──────── Dataset entries

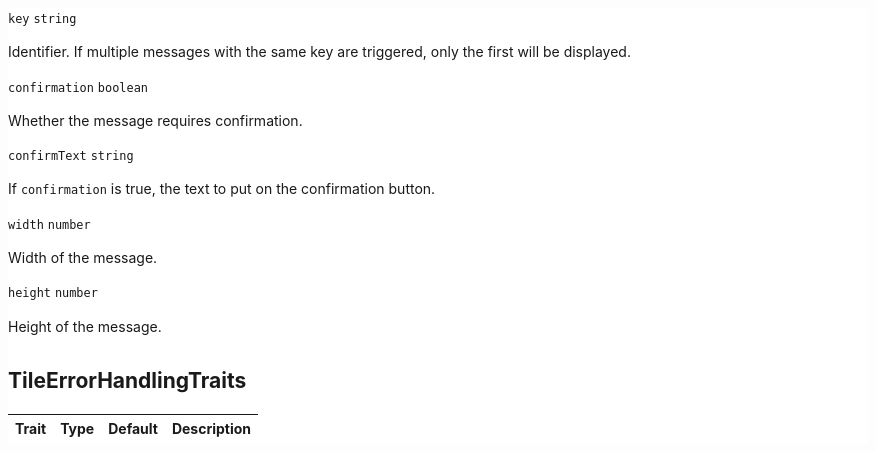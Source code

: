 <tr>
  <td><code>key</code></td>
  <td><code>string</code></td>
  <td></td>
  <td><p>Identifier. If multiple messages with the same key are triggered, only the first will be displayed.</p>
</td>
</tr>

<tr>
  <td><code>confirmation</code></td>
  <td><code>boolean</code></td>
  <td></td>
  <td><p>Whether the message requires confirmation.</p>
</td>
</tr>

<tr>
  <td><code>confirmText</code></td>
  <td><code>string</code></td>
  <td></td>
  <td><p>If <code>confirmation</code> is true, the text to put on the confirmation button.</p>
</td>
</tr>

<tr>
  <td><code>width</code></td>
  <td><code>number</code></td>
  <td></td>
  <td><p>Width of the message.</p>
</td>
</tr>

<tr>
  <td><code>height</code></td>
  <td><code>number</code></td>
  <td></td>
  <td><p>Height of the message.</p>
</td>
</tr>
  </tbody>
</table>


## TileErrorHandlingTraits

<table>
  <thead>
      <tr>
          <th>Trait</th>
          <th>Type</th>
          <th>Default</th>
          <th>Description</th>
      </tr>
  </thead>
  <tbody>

────────────────
──────── Dataset entries

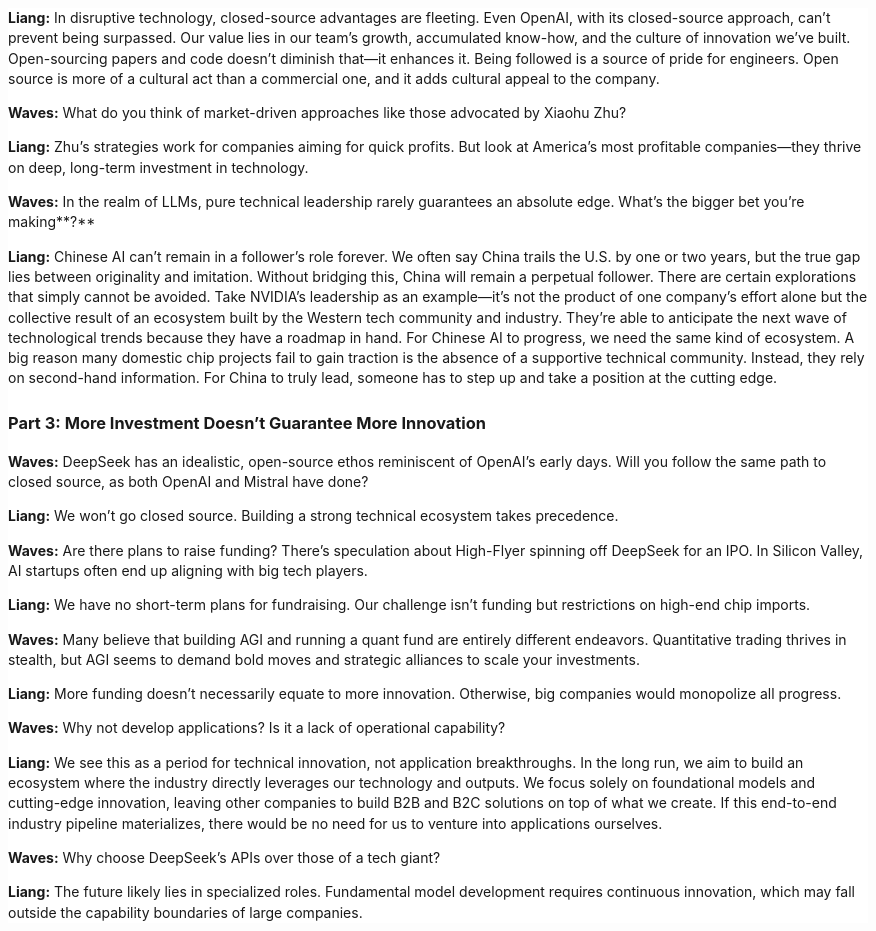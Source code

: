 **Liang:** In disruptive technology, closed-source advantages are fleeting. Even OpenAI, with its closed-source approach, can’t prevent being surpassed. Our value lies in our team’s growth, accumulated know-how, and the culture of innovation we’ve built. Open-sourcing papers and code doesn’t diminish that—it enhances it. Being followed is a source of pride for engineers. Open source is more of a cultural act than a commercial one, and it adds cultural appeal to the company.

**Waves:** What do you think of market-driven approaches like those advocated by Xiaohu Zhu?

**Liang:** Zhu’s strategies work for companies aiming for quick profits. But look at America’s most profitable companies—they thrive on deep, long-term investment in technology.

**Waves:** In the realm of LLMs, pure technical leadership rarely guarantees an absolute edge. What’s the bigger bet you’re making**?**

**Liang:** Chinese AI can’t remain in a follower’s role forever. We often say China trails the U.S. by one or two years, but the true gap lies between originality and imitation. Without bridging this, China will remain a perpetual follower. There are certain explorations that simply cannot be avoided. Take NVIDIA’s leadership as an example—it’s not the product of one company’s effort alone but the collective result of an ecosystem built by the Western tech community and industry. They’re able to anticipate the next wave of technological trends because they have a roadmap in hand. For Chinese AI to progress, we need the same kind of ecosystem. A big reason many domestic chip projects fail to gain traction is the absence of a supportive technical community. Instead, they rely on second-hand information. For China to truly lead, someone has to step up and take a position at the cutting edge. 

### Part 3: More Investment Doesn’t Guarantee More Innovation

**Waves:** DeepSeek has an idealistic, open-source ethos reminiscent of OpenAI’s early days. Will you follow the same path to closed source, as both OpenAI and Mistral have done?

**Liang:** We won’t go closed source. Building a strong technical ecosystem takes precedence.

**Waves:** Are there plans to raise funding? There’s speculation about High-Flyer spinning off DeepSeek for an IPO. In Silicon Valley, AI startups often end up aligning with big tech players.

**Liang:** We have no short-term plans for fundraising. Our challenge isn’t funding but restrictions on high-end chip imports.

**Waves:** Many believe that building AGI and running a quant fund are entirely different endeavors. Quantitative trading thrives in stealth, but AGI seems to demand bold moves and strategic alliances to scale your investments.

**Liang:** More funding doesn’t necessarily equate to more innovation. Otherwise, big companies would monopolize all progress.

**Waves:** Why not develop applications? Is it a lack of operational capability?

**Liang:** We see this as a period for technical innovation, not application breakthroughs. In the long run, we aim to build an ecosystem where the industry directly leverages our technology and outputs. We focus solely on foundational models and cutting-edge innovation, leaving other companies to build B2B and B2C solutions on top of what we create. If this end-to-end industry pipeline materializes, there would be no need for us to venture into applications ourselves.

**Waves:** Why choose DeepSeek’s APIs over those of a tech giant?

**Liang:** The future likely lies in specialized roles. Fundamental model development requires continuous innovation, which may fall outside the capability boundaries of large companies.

────────────────

To do: Copy out all lines of the listing above that include "confirmation".

Answer to this task:
  <td><code>confirmation</code></td>
  <td><p>Whether the message requires confirmation.</p>
  <td><p>If <code>confirmation</code> is true, the text to put on the confirmation button.</p>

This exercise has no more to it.